**Task statement:**
The answer must consist only of the lines from the line with "Let me look" to the line with "# Abstracts for the Requested Papers", both included, exactly as they stand below.

+ + + + + + +

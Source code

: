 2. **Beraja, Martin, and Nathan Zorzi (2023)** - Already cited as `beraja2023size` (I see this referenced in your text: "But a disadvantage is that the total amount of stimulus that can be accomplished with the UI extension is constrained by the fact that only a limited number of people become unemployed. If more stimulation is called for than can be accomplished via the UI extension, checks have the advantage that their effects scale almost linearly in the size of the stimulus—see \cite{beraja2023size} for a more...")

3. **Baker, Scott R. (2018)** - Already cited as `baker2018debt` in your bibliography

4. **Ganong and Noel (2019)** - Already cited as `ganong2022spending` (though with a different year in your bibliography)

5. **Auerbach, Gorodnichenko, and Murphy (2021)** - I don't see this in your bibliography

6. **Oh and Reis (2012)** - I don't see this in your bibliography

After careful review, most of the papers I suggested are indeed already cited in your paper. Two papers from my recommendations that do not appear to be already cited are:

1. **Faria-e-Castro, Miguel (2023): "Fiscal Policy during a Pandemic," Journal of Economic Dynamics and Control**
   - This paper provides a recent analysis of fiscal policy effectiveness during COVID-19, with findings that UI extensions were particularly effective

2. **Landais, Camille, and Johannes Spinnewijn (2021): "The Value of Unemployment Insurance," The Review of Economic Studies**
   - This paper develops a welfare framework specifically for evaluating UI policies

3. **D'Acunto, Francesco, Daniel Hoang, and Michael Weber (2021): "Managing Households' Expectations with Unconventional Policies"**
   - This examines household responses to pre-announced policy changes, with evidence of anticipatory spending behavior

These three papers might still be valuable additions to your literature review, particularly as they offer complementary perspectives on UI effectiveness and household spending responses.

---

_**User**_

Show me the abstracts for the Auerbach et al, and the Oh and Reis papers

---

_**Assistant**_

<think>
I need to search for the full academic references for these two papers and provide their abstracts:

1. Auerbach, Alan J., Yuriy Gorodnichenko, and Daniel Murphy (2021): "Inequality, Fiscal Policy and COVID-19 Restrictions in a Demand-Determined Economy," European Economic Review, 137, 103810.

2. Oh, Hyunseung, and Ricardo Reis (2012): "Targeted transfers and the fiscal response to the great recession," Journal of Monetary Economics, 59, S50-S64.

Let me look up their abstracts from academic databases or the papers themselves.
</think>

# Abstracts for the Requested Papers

+ + + + + + +

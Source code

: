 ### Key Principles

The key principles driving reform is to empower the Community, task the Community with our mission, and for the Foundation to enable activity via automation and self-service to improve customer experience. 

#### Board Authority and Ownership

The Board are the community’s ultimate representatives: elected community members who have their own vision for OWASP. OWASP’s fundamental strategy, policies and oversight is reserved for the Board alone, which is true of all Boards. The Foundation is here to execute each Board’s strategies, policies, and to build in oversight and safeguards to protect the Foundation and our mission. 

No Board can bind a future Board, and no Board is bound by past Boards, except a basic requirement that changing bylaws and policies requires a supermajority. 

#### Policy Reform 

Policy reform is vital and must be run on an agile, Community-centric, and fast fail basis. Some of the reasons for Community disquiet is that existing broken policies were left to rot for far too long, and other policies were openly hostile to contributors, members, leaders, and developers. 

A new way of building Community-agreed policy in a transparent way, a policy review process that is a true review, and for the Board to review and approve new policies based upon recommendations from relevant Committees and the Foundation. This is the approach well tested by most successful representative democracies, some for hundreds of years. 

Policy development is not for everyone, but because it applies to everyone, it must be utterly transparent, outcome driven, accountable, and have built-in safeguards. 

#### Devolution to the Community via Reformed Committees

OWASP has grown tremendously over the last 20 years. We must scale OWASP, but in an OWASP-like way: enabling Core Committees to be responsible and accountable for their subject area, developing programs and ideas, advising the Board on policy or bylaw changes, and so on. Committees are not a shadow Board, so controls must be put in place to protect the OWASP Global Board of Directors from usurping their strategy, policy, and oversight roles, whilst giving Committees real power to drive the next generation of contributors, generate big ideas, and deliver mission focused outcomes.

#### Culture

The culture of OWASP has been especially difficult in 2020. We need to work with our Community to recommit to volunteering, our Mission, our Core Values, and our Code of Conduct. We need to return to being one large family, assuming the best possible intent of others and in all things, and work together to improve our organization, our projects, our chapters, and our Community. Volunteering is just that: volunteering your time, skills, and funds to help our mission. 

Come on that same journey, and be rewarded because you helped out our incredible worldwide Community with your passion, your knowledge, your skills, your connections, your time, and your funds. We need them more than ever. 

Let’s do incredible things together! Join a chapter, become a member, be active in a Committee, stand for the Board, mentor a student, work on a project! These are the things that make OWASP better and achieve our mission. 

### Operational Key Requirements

+ + + + + + +

**Response to this task:**
Let me look up their abstracts from academic databases or the papers themselves.
</think>

# Abstracts for the Requested Papers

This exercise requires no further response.